The Roman Catholic church claims to be the one true Christian church:
“The sole Church of Christ which in the Creed we profess to be one, holy, catholic, and apostolic, . . . subsists in the Catholic Church, which is governed by the successor of Peter and by the bishops in communion with him.” – Catechism of the Catholic Church, para. 870
The Roman Catholic church teaches that it, among many other things, is necessary for salvation:
“Basing itself on Scripture and Tradition, the Council teaches that the Church, a pilgrim now on earth, is necessary for salvation” – Catechism of the Catholic Church, para. 846
The Roman Catholic church claims to hold the correct interpretation and teaching of the Bible:
“No one, relying on his own skill, shall,–in matters of faith, and of morals pertaining to the edification of Christian doctrine,—wresting the sacred Scripture to his own senses, presume to interpret the said sacred Scripture contrary to that sense which holy mother Church,–whose it is to judge of the true sense and interpretation of the holy Scriptures,—hath held and doth hold.” – Council of Trent, Session 4, “Decree Concerning the Edition, and the Use, of the Sacred Books”
The Roman Catholic church does not recognize Scripture as being the only source of truth.
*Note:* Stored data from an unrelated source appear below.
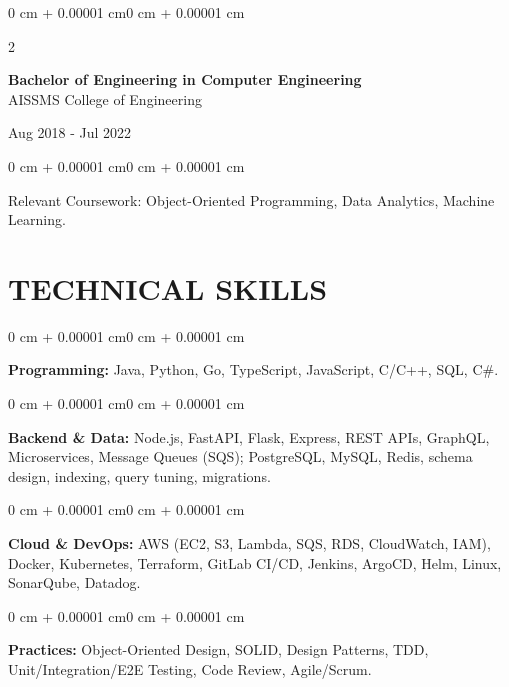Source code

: \documentclass[10pt, letterpaper]{article}
\newenvironment{onecolentry}{
    \begin{adjustwidth}{0 cm + 0.00001 cm}{0 cm + 0.00001 cm}
}{
    \end{adjustwidth}
}
\newenvironment{twocolentry}[2][]{
    \onecolentry
    \def\secondColumn{#2}
    \setcolumnwidth{\fill, 4.5 cm}
    \begin{paracol}{2}
}{
    \switchcolumn \raggedleft \secondColumn
    \end{paracol}
    \endonecolentry
}
\begin{document}
\begin{twocolentry}{
    Aug 2018 - Jul 2022
}
    \textbf{Bachelor of Engineering in Computer Engineering} \\
    AISSMS College of Engineering
\end{twocolentry}
\begin{onecolentry}
Relevant Coursework: Object-Oriented Programming, Data Analytics, Machine Learning.
\end{onecolentry}
\section{TECHNICAL SKILLS}
\begin{onecolentry}
\textbf{Programming:} Java, Python, Go, TypeScript, JavaScript, C/C++, SQL, C\#.
\end{onecolentry}
\vspace{0.06 cm}
\begin{onecolentry}
\textbf{Backend \& Data:} Node.js, FastAPI, Flask, Express, REST APIs, GraphQL, Microservices, Message Queues (SQS); PostgreSQL, MySQL, Redis, schema design, indexing, query tuning, migrations.
\end{onecolentry}
\vspace{0.06 cm}
\begin{onecolentry}
\textbf{Cloud \& DevOps:} AWS (EC2, S3, Lambda, SQS, RDS, CloudWatch, IAM), Docker, Kubernetes, Terraform, GitLab CI/CD, Jenkins, ArgoCD, Helm, Linux, SonarQube, Datadog.
\end{onecolentry}
\vspace{0.06 cm}
\begin{onecolentry}
\textbf{Practices:} Object-Oriented Design, SOLID, Design Patterns, TDD, Unit/Integration/E2E Testing, Code Review, Agile/Scrum.
\end{onecolentry}

\end{document}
It also holds its tradition equally authoritative as Scripture:
“As a result the Church, to whom the transmission and interpretation of Revelation is entrusted, ‘does not derive her certainty about all revealed truths from the holy Scriptures alone. Both Scripture and Tradition must be accepted and honoured with equal sentiments of devotion and reverence.'” – Catechism of the Catholic Church, para. 82
The Roman Catholic church claims that the magisterium (the church’s teaching authority) is infallible, meaning that their decrees cannot err or be wrong:
“The infallibility of the Magisterium of the Pastors extends to all the elements of doctrine, including moral doctrine, without which the saving truths of the faith cannot be preserved, expounded, or observed.” – Catechism of the Catholic Church, para. 2051
The only valid interpretation of the Word of God comes from the magisterium of the Roman Catholic Church:
“The task of interpreting the Word of God authentically has been entrusted solely to the Magisterium of the Church, that is, to the Pope and to the bishops in communion with him.” – Catechism of the Catholic Church, para. 100
The Roman Catholic church claims to be the one, true Christian church on Earth. It teaches that it alone holds the truths of all Christianity, that it alone is authorized to interpret the Scripture, and that its magisterium is infallible and cannot err. It does not draw from the Bible alone for its authority, but also its tradition being equal with Scripture. Lastly, the Roman Catholic Church teaches that it is necessary for salvation.